Path: utzoo!utgpu!news-server.csri.toronto.edu!cs.utexas.edu!swrinde!zaphod.mps.ohio-state.edu!think.com!snorkelwacker.mit.edu!bloom-beacon!eru!kth.se!sunic!mcsun!corton!mirsa!zig.inria.fr!furnish
From: furnish@zig.inria.fr (Geoffrey Furnish)
Newsgroups: comp.sys.super
Subject: Re: Massively Parallel LINPACK on the Intel Touchstone Delta machine
Message-ID: <11806@mirsa.inria.fr>
Date: 17 Jun 91 08:18:07 GMT
References: <1991Jun6.144903.20456@chpc.utexas.edu> <1991Jun06.205144.22611@ariel.unm.edu> <1991Jun10.144354.695@chpc.utexas.edu> <1991Jun10.235501.7039@ariel.unm.edu>
Sender: news@mirsa.inria.fr
Organization: INRIA, Sophia-Antipolis (Fr)
Lines: 128
Nntp-Posting-Host: zig.inria.fr

This is a followup to my prior posting in which I related my experiences
in using the CM-2.  Since that posting I have received a deluge of private
mail containing comments of all sorts.  In particular it has come to my
attention that some of the statements I made in that posting were not correct.
In the following I present corrected information supplied to me by an
employee of Cray, and some comments of my own.  Assuming that I get all the
mistakes worked out with this posting, I don't intend to continue my part
of this discussion further on the net, but would still be happy to receive
comments from other interested parties.  My appologies for the confusion I
introduced.
----------
>> you can say:
>> 	a = b * c
>> On a Cray you would have to say:
>> 	do i = 1, n
>> 		do j = 1, m
>> 			a(i,j) = b(i,j) * c(i,j)
>> 		enddo
>> 	enddo
>
>A subset of the Fortran-90 array syntax has been in CFT77 since
>version 1.0 (about 1986).  If you would like to express your problems
>this way, there is nothing stopping you!

I was unaware that CFT77 provides partial Fortran 90 support, and
thanks for setting me straight.  I am sure we will all benefit by the
widespread availability of this enhanced language definition on all
platforms from workstations to supercomputers.  May that day come quickly!

>Many believe that Unicos has excellent development tools for both Fortran and
>C.  Both are far beyond what a 'normal' Unix system would provide.  Many are
>X window based (cdbx, and the *view tools for example).  

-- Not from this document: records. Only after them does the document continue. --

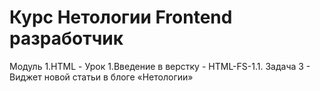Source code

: <h1>Курс Нетологии Frontend разработчик</h1>
<p>Модуль 1.HTML - Урок 1.Введение в верстку - HTML-FS-1.1. Задача 3 - Виджет новой статьи в блоге «Нетологии»</p>
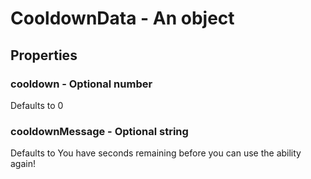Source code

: 

# CooldownData - An object



## Properties



### cooldown - Optional number



Defaults to 0



### cooldownMessage - Optional string



Defaults to You have <currentcooldown> seconds remaining before you can use the ability again!

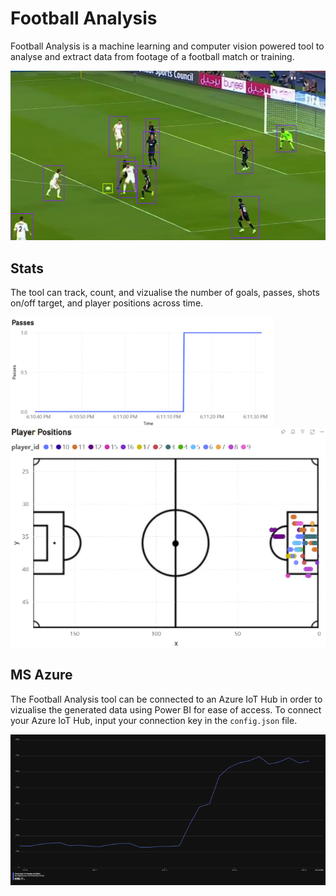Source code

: # Football Analysis
Football Analysis is a machine learning and computer vision powered tool to analyse and extract data from footage of a football match or training.

![Analysed Image](readme_assets/pic3.png)

## Stats
The tool can track, count, and vizualise the number of goals, passes, shots on/off target, and player positions across time.

![Pass Stats](readme_assets/pic2.png)
![Position Stats](readme_assets/pic1.png)

## MS Azure
The Football Analysis tool can be connected to an Azure IoT Hub in order to vizualise the generated data using Power BI for ease of access.
To connect your Azure IoT Hub, input your connection key in the `config.json` file.

![Azure](readme_assets/pic4.png)
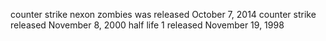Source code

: counter strike nexon zombies was released October 7, 2014
counter strike released November 8, 2000
half life 1 released November 19, 1998
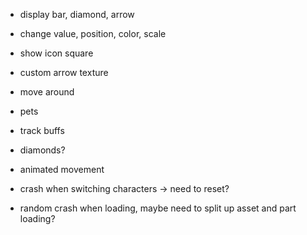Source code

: - display bar, diamond, arrow
- change value, position, color, scale
- show icon square
- custom arrow texture
- move around

- pets
- track buffs
- diamonds?
- animated movement

- crash when switching characters -> need to reset?
- random crash when loading, maybe need to split up asset and part loading?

Having not used Unicos, I was unaware of this also.  So far all Cray systems
I've used have run either COS or CTSS.  I am aware that there is a growing
movement among supercomputing facilities to move to Unicos, and it sounds
like we will benefit from this trend.

>Also comparing a 'stand-alone' connection machine use (they aren't *really*
>timeshared...) with a highly utilized Cray system is an Apples to Oranges
>comparison.  

I'm not sure what the author means by *really* in this case.  I do know that
the CM-2 I use every day comes in two "halves."  One half is single tasking
during business hours, and the other provides what I consider to be genuine
timesharing capability during business hours.  By this I mean that several
users can simultaneously use this half of the machine, simultaneously running
programs and obtaining results.  Obviously it isn't as fast as when you 
operate in single task mode, but that is only natural.  My understanding is
that this multi user capability is accomplished by swapping user's session
in and out, rather than making them share resources.  I believe this is by
definition timesharing, as opposed to multitasking.  Both halves run batch
queues at night, but you can slip in interactive sessions between batch
jobs if you're sly.

>Stand-alone Cray systems can provide excellent turnaround to
>a single user as well.  If you have DARPA to provide you with an expensive
>play toy, a CM can make sense.  Most of our customers are not so lucky.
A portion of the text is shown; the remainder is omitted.